4 out of 5
Developed by: Denis Leary, Bob Fischer
covers seasons 1 and 2
This is a “duh” statement to echo across decades and decades of TV, but ensemble shows live and die by their casting. I think we’re familiar enough with leads being a key factor in our appreciation of a show, but we can be more accepting of side characters being off color; they show up, do their side-character bit, we roll our eyes, and then back to the actors we care about. But when you run across shows in which the whole cast is enjoyable to spend time with, it throws sudden shade across all the others series you’ve tolerated with bum supporting characters.
The US edition of Sirens – adapted from a single season UK show – is pretty much just a workplace comedy, with the “workplace” being flexible due to it being roving, focusing on three EMTs in Chicago, but one thing that very much puts in a comedy comfort zone right away is, as expected from my preamble, the cast: Michael Mosley and Kevin Daniels are fantastically funny as our buddy-paramedics, playing off of each other with great timing and balance, and new recruit Brian – played by Kevin Bigley – is the perfect wildcard in the mix, doing a naive shtick with just enough self-awareness to keep it fresh. The trio is then well-supported by a mix of personalities of fellow paramedics, but also by Mosley’s girlfriend (Jessica McNamee), a cop, which allows our episodic-focuses to spread out even more, and also gives us some loose relationship arcs to follow across the two seasons.
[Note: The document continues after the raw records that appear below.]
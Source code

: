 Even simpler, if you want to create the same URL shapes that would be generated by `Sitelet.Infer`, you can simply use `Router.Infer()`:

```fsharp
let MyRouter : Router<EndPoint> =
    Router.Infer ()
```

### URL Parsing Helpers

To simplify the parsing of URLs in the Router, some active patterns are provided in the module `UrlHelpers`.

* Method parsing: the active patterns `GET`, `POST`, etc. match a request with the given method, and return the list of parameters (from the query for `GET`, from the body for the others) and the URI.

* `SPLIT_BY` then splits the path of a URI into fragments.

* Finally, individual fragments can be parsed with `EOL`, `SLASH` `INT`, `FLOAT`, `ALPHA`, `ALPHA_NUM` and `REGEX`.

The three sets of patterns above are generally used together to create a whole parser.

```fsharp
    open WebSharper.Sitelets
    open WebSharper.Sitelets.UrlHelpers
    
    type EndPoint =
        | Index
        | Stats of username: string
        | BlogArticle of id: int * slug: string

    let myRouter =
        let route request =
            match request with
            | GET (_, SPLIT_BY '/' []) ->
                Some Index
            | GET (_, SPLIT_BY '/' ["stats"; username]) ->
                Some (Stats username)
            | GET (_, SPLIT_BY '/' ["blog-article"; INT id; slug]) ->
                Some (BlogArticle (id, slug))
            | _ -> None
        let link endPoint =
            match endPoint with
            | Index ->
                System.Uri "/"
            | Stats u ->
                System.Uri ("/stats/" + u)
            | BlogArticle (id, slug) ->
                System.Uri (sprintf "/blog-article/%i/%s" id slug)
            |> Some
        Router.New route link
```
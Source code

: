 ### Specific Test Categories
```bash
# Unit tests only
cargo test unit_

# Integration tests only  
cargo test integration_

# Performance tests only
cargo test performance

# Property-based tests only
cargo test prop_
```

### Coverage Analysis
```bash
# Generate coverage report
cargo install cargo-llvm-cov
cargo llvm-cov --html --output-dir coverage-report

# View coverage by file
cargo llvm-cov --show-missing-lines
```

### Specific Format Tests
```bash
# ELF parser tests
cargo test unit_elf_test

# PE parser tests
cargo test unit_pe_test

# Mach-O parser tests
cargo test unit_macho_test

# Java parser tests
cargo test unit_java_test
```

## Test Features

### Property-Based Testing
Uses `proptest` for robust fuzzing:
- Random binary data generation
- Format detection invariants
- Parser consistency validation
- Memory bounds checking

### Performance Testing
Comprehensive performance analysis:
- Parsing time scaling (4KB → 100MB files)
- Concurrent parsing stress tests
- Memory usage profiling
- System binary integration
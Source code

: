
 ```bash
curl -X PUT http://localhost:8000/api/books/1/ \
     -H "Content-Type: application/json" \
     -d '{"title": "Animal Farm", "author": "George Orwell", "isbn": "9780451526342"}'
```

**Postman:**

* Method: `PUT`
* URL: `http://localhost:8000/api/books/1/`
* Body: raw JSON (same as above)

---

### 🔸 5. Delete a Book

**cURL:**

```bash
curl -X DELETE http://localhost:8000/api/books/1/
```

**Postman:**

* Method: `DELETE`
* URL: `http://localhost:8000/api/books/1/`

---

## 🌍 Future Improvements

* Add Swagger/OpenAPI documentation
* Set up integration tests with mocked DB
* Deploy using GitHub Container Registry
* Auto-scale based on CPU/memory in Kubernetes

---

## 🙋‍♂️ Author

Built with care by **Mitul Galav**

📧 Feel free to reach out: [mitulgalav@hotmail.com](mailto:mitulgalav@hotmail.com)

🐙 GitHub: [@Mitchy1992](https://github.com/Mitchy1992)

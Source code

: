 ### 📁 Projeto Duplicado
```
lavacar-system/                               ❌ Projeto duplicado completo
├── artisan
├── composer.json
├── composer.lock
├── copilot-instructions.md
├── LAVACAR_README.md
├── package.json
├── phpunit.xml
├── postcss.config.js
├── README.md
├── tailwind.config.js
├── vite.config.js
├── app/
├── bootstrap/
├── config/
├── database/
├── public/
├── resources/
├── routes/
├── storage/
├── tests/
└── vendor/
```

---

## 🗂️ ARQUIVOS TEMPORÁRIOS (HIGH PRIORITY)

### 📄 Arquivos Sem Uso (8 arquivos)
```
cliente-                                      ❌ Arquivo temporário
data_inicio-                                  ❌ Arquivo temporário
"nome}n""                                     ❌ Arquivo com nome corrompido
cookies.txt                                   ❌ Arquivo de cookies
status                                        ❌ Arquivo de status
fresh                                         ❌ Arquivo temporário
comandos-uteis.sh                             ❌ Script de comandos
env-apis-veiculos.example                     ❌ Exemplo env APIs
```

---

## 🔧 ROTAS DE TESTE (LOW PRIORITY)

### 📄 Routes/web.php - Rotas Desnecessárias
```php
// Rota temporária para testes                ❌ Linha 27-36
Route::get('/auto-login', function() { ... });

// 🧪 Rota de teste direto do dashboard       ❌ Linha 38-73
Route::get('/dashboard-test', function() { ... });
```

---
Everyone is very giving to their fellow actors, and the patter is exceedingly well acted such that it comes across very naturally as believable shit-talk between friends, springing from whatever crisis the paramedics or cops have just solved. Even with our wildcards – Brian, or, for the cops, the doofy Billy (Josh Segarra) – the characters feed off of scenarios without chewing scenery.
Writing, of course, plays a part in this. While the show starts in pretty predictable territory, with “funny” emergencies providing banter fodder, and the subject matter treading in the faux-edgy stylings of co-developer Denis Leary (and even only a few years back at this point – a 2014 show, looking back from 2021 – it steps a little wobbly on the line between progressive and obnoxious), once other writers take over past the midway point of the first season, it feels like the series really hits a groove. The emergencies can still be humorous, but not in such obvious ways as before, and we’re even allowed to occasionally tread into more serious calls, without it diluting the humor – the show tones things down to be more realistic, and that allows the actors to sink into their characters more and elevate the humor on their side more organically.
It’s still very silly, of course, but with such great casting and an incredibly natural flow that develops, Sirens becomes the kind of comedy you keep putting on for just that one more episode, thus bummed out that it only made it to two seasons before getting canned.